What to work on — When a line in the listing below contains the word "Технологии", return a copy of that line.

** Opening Information given block **

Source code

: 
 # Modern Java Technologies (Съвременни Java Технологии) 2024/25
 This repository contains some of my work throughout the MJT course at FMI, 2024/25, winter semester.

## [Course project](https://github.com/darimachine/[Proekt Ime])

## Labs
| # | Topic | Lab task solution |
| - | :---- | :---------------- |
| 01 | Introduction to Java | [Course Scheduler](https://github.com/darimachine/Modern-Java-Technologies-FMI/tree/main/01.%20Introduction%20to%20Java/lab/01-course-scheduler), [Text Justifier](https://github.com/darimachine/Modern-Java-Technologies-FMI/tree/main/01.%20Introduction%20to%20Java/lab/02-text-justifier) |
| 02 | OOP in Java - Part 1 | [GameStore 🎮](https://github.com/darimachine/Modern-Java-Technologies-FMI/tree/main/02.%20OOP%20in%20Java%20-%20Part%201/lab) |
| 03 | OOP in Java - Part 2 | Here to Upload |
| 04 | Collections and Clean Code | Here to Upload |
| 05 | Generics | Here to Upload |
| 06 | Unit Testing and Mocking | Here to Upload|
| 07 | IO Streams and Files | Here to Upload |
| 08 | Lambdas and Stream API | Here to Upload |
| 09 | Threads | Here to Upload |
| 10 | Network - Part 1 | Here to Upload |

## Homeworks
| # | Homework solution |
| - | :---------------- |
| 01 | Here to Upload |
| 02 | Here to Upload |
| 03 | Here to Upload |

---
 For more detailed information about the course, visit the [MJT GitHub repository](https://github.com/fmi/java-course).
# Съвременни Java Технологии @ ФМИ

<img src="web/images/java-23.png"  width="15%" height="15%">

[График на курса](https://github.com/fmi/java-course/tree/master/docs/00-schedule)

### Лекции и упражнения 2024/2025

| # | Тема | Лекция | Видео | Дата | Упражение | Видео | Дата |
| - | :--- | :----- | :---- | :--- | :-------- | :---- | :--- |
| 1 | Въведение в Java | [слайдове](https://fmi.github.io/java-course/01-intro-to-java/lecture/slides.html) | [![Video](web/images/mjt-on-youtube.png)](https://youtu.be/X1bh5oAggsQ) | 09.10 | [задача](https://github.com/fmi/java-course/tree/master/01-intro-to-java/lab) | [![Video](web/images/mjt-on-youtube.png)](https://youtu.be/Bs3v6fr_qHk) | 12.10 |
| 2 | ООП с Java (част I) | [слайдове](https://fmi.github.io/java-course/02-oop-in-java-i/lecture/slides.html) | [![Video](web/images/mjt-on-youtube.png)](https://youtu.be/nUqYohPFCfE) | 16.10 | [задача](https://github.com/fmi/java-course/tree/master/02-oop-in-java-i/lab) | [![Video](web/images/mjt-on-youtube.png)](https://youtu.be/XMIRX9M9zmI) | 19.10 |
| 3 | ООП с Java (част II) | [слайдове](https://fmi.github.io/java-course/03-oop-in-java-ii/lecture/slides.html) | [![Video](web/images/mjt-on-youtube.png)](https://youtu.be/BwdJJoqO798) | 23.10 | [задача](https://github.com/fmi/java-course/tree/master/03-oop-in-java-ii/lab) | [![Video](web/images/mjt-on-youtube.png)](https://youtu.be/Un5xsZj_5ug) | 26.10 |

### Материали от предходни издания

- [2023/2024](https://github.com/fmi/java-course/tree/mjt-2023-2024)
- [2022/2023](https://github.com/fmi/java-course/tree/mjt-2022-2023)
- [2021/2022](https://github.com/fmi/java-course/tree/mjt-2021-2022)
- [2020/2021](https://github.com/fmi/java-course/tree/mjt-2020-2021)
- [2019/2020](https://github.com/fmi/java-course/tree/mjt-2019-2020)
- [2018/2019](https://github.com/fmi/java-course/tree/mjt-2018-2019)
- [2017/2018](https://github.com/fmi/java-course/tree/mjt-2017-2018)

** Closing Information given block **

Result for this exercise —
 # Modern Java Technologies (Съвременни Java Технологии) 2024/25
# Съвременни Java Технологии @ ФМИ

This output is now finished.